Le texte suivant a été traduit automatiquement de l'allemand et n'a pas été post-édité.
De nombreux virus utilisent les molécules de sucre propres à la cellule pour se fixer à la surface cellulaire et déclencher ainsi l’infection. Cette étape étant commune à différents virus, elle peut être exploitée pour développer des agents antiviraux à large spectre d’action. L’objectif du projet mené par le chimiste Alexander Titz et le biologiste Christian Sieben est de créer une plateforme innovante pour le développement d’inhibiteurs de l’entrée virale – en particulier contre les virus respiratoires et d’autres virus présentant un risque de pandémie. Parmi ceux-ci figurent notamment les virus de la grippe A, le SARS-CoV-2 et d’autres agents pathogènes zoonotiques pouvant se transmettre des animaux à l’homme.
Les chercheurs et leurs équipes s’appuient pour cela sur une stratégie innovante : ils conçoivent des molécules, appelées sialomimétiques, qui imitent les structures glucidiques naturelles présentes à la surface des cellules humaines. Cette couche de sucres, également appelée glycocalix, joue un rôle décisif dans l’infection par de nombreux virus. Les acides sialiques présents à la surface cellulaire servent notamment de points d’ancrage aux virus de la grippe et aux coronavirus pour l’infection. Les chercheurs souhaitent perturber cette liaison de manière ciblée en développant des molécules qui se fixent mieux aux protéines virales que les chaînes de sucres naturelles. L’objectif est ainsi de bloquer les protéines de liaison des virus et, par là même, d’empêcher leur fixation aux cellules. Au cours de la première phase de financement de la Fondation Volkswagen, ils ont déjà identifié des candidats-médicaments prometteurs, qu’ils souhaitent désormais optimiser davantage.
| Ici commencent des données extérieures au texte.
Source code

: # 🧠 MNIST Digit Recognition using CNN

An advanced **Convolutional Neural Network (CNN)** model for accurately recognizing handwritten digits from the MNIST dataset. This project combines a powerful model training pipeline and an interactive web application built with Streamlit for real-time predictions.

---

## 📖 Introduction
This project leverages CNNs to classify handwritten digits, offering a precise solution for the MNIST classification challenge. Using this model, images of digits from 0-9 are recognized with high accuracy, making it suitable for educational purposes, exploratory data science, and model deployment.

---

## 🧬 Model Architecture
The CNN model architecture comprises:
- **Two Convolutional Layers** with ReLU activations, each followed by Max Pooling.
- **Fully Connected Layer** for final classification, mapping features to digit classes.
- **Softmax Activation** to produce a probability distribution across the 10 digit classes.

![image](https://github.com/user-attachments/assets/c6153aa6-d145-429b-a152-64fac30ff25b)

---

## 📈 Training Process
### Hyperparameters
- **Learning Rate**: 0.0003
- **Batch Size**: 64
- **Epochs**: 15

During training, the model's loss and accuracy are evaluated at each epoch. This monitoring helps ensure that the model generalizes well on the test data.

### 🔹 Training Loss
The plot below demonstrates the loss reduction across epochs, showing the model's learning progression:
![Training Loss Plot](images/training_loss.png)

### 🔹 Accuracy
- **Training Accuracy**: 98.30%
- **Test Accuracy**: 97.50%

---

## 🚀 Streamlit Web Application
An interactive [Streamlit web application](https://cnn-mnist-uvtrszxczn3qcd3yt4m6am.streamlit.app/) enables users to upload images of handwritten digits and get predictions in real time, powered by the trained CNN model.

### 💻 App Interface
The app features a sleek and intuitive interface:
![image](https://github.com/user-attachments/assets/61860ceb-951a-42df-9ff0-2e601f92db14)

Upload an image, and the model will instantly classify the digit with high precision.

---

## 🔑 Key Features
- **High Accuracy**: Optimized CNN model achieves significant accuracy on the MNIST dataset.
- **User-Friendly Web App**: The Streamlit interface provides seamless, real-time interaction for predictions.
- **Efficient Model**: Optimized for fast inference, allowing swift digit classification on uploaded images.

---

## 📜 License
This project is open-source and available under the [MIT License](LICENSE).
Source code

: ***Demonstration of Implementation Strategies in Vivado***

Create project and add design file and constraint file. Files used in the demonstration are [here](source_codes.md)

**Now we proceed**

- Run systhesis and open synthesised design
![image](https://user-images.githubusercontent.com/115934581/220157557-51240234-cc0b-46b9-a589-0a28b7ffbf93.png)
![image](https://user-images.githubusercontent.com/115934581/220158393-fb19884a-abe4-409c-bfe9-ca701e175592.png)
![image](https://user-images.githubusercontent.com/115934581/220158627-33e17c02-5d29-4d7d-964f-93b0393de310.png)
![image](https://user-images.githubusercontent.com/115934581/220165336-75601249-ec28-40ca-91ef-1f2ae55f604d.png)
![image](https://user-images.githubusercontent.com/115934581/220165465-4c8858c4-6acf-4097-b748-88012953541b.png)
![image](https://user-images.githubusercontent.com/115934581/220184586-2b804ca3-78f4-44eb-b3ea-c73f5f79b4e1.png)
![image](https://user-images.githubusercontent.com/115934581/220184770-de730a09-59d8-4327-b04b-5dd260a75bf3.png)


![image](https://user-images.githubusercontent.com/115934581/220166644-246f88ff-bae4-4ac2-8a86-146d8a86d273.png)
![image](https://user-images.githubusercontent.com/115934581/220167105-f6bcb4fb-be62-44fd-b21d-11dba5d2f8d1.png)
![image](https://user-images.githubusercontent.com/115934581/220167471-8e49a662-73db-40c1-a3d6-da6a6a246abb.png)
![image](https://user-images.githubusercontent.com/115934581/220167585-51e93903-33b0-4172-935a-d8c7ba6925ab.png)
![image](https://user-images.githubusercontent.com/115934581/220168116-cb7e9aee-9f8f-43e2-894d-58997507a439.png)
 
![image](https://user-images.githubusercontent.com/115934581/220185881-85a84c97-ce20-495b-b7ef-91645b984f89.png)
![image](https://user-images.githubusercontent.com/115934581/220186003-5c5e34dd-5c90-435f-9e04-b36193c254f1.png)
Une clé pour se protéger contre de nombreux virus
« À ce jour, seuls quelques virus font l’objet de traitements spécifiques. Il n’existe pas d’équivalent des antibiotiques à large spectre contre les virus », explique le professeur Alexander Titz, qui dirige également un groupe de recherche à l’Institut Helmholtz de recherche pharmaceutique de la Sarre (HIPS/HZI), un site du HZI en coopération avec l’Université de la Sarre, et qui est chercheur au Centre allemand de recherche sur les infections (DZIF). « Nous bloquons la toute première étape de l’infection, et ce pour de nombreux virus différents à la fois. C’est la clé pour des traitements à large spectre. »
« Grâce à ce nouveau financement de la Fondation Volkswagen, nous pouvons franchir une étape importante dans le développement de nouveaux principes actifs antiviraux et, par ailleurs, approfondir nos connaissances sur l’interaction entre les virus et les cellules humaines », déclare le professeur Christian Sieben, directeur du groupe de jeunes chercheurs « Nano-biologie des infections » à l’HZI. « Notre objectif est de créer une plateforme de principes actifs pouvant être utilisée non seulement contre la grippe et les coronavirus, mais aussi contre de futures pandémies causées par des virus encore inconnus. »
Contact :
Prof. Dr Alexander Titz
Chimie organique et pharmaceutique, Université de la Sarre
https://www.uni-saarland.de/fakultaet/nt/profs-gruppen/professuren/chimie/prof-dr-alexander-titz.html
Informations complémentaires
Communiqué de presse de la Fondation Volkswagen concernant l’initiative de financement « Approches innovantes dans le développement de principes actifs antiviraux ».